» **EXERCISE DETAILS**: For every line in the data below that contains "consider", copy the line.

GIVEN DATA Block Start

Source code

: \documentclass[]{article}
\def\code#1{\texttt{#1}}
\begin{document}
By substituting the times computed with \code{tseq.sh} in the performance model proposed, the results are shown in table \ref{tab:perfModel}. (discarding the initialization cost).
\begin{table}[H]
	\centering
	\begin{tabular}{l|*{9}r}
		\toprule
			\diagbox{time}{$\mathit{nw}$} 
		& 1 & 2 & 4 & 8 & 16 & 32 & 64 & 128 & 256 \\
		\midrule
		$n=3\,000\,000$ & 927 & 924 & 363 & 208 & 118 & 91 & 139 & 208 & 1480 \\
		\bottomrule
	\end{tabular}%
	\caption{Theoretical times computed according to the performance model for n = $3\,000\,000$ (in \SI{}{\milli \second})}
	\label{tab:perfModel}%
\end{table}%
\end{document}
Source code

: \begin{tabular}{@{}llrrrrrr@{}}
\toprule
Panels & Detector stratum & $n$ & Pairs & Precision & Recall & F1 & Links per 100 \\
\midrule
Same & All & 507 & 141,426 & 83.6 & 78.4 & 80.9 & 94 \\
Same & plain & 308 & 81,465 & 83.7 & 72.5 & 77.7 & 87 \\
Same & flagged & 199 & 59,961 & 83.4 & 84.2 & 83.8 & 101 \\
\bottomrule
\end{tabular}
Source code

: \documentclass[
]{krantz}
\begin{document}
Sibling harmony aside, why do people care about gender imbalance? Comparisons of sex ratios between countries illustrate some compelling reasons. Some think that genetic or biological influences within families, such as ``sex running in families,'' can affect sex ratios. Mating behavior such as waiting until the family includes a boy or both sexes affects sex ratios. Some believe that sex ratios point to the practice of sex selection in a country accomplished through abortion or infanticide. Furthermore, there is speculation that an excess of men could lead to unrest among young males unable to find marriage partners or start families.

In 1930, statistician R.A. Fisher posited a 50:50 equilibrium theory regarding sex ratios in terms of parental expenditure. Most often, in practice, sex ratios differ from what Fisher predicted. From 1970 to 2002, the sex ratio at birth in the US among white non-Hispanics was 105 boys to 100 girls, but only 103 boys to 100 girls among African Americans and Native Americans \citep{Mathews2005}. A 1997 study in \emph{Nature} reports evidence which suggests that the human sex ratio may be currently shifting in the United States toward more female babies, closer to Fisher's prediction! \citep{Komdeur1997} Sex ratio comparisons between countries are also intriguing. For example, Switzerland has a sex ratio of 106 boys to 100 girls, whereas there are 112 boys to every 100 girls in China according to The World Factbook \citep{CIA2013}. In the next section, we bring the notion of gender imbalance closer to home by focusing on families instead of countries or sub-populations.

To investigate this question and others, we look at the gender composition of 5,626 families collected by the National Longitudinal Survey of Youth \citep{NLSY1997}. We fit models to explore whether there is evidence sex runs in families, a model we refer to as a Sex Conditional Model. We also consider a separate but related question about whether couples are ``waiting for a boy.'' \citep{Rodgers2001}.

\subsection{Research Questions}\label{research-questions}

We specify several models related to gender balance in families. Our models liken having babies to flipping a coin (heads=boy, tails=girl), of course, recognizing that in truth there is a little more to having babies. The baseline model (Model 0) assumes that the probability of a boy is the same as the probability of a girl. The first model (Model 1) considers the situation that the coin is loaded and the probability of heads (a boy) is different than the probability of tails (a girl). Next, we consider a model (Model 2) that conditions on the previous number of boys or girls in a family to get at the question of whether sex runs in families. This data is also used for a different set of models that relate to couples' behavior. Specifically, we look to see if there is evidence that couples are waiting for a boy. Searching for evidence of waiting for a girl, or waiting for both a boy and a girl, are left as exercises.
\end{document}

GIVEN DATA Block End

» **REPLY**:
To investigate this question and others, we look at the gender composition of 5,626 families collected by the National Longitudinal Survey of Youth \citep{NLSY1997}. We fit models to explore whether there is evidence sex runs in families, a model we refer to as a Sex Conditional Model. We also consider a separate but related question about whether couples are ``waiting for a boy.'' \citep{Rodgers2001}.
We specify several models related to gender balance in families. Our models liken having babies to flipping a coin (heads=boy, tails=girl), of course, recognizing that in truth there is a little more to having babies. The baseline model (Model 0) assumes that the probability of a boy is the same as the probability of a girl. The first model (Model 1) considers the situation that the coin is loaded and the probability of heads (a boy) is different than the probability of tails (a girl). Next, we consider a model (Model 2) that conditions on the previous number of boys or girls in a family to get at the question of whether sex runs in families. This data is also used for a different set of models that relate to couples' behavior. Specifically, we look to see if there is evidence that couples are waiting for a boy. Searching for evidence of waiting for a girl, or waiting for both a boy and a girl, are left as exercises.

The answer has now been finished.